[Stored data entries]

☆ ☆ ☆ ☆ ☆

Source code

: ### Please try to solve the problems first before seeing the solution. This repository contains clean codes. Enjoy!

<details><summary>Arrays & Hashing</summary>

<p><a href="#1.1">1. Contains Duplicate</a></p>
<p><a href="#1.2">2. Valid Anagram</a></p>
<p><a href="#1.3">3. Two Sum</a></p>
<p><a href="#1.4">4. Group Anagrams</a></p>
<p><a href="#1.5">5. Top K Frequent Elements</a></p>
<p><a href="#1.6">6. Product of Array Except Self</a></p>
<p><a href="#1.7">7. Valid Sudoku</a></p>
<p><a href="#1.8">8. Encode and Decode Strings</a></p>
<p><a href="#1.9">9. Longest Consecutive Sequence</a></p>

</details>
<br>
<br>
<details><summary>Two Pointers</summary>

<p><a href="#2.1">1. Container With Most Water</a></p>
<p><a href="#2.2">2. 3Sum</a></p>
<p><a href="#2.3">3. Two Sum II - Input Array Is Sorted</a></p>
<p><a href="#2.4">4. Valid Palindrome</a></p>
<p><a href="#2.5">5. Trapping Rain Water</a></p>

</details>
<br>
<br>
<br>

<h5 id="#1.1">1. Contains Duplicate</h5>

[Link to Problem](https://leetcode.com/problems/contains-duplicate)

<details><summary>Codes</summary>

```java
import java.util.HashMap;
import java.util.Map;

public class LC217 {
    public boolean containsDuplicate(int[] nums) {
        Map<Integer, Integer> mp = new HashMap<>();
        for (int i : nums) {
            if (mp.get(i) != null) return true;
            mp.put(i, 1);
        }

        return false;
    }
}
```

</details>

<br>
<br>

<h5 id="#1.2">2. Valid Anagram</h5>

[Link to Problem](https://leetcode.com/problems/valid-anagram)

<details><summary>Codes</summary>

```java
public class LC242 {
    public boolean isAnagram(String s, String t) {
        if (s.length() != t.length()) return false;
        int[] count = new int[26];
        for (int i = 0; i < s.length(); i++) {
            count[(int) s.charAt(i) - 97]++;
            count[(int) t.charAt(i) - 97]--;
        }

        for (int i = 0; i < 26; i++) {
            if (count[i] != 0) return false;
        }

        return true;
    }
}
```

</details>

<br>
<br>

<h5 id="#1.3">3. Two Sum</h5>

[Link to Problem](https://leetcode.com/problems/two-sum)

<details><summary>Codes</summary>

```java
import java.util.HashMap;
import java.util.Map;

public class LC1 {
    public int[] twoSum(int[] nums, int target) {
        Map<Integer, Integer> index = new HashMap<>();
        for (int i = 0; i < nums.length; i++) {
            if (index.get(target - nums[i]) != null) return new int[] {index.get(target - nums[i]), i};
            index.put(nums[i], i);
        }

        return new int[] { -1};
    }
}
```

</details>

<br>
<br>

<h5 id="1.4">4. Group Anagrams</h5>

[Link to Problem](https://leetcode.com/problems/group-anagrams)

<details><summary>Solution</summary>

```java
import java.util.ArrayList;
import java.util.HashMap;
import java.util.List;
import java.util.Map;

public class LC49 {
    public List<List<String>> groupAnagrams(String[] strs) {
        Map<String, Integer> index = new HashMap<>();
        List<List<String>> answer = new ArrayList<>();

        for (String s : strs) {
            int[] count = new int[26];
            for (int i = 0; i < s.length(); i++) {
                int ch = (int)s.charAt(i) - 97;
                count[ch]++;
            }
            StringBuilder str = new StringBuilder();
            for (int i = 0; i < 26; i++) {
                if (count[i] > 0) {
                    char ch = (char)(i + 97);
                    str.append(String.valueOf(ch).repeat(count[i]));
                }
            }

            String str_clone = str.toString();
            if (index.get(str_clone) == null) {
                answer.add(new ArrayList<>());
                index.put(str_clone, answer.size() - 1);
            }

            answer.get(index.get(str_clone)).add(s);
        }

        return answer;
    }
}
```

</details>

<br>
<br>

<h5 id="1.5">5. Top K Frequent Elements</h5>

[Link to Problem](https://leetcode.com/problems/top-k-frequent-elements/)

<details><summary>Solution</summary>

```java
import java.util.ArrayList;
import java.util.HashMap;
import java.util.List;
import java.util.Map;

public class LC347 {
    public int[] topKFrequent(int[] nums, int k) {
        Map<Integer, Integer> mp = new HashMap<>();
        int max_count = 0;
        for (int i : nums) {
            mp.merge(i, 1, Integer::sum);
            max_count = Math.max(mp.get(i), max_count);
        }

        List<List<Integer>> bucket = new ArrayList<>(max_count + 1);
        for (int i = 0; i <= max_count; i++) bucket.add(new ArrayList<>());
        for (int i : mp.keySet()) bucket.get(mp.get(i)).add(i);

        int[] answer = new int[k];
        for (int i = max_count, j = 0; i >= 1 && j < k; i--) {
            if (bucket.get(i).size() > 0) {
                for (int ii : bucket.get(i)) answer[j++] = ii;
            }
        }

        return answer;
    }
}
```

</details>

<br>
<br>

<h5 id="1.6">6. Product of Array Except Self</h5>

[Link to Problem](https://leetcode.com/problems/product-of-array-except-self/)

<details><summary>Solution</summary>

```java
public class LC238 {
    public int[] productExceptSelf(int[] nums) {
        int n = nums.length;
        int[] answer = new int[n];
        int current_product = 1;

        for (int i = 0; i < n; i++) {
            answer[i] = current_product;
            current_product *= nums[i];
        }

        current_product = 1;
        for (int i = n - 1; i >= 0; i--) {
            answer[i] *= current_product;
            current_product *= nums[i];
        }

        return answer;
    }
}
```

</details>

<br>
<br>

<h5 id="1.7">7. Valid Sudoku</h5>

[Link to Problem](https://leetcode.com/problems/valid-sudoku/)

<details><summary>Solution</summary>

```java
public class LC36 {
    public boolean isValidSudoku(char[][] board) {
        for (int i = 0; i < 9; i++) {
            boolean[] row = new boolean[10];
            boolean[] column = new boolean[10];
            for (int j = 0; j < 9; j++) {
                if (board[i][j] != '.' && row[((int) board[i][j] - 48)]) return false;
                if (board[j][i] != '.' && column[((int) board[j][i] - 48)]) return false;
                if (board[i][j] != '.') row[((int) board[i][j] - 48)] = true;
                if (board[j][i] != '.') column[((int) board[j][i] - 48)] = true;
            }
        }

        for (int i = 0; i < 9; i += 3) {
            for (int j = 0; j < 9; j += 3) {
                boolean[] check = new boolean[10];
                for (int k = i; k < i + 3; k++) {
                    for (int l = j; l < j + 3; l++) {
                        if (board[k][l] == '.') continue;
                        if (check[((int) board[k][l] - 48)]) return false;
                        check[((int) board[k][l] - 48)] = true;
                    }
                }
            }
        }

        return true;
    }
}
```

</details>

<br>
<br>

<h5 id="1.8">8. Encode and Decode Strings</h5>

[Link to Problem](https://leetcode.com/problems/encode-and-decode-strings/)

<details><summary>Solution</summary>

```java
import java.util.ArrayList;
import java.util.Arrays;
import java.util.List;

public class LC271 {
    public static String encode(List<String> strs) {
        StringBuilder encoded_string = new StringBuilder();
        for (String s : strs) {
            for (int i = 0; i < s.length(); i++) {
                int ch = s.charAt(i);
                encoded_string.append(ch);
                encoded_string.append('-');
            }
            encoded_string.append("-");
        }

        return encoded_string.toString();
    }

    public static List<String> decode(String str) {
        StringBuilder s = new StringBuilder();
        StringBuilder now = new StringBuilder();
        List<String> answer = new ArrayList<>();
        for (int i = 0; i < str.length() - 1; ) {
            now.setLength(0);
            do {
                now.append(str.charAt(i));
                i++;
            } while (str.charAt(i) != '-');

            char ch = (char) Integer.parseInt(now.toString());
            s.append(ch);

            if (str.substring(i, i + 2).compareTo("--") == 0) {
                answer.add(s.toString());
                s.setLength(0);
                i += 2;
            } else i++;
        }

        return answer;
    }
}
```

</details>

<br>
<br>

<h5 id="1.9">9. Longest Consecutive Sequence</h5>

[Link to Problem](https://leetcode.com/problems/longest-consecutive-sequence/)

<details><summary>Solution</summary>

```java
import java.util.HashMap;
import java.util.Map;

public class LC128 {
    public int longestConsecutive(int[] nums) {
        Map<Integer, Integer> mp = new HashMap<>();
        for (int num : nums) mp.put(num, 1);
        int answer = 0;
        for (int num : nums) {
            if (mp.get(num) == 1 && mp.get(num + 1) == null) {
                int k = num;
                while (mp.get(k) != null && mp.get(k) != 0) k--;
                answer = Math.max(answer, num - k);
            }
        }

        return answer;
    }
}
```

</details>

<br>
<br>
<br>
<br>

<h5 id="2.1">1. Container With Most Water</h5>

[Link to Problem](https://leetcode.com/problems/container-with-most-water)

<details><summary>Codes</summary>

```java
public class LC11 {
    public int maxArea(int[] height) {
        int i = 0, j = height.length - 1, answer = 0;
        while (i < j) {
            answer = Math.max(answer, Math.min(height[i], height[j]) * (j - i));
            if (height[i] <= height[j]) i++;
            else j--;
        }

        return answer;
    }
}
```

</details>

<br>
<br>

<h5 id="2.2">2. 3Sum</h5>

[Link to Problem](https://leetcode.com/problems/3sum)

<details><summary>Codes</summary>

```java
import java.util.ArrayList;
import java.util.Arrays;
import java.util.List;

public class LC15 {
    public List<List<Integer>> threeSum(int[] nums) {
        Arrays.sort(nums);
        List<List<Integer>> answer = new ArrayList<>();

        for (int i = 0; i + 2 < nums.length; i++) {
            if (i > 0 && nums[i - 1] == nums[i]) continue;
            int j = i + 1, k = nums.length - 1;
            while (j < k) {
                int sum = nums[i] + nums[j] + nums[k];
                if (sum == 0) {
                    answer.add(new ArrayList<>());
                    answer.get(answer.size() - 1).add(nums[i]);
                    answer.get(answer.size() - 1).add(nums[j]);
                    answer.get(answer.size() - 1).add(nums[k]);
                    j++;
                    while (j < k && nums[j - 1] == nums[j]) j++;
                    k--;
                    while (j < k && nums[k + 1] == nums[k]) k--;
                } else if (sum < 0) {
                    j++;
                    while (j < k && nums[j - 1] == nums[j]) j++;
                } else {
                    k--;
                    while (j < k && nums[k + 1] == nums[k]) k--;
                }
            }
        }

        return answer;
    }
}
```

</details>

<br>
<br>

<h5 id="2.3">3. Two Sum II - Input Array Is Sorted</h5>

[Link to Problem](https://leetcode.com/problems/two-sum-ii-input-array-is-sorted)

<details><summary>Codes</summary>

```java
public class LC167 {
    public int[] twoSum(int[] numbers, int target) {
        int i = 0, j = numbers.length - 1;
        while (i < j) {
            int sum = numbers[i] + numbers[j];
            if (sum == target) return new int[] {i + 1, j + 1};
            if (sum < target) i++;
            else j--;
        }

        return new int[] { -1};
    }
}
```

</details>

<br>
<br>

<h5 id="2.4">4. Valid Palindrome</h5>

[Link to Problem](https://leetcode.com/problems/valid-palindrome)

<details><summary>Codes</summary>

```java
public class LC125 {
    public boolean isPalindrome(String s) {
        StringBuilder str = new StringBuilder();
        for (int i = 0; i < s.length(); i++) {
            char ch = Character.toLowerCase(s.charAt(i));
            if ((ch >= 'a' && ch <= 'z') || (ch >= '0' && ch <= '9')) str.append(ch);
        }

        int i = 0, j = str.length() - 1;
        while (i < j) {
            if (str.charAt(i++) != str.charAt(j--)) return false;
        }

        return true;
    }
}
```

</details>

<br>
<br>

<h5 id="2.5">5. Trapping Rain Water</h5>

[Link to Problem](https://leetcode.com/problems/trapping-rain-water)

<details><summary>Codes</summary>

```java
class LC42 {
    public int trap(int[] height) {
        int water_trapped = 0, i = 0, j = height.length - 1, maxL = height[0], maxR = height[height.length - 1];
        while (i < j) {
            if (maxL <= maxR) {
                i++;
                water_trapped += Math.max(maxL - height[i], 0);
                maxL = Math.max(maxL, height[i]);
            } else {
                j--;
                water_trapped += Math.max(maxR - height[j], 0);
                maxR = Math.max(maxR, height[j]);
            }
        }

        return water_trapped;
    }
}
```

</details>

☆ ☆ ☆ ☆ ☆

> [Your objective] Among the lines of the data above, find those with the word "check" and show them.

> [Response to this exercise]
                boolean[] check = new boolean[10];
                        if (check[((int) board[k][l] - 48)]) return false;
                        check[((int) board[k][l] - 48)] = true;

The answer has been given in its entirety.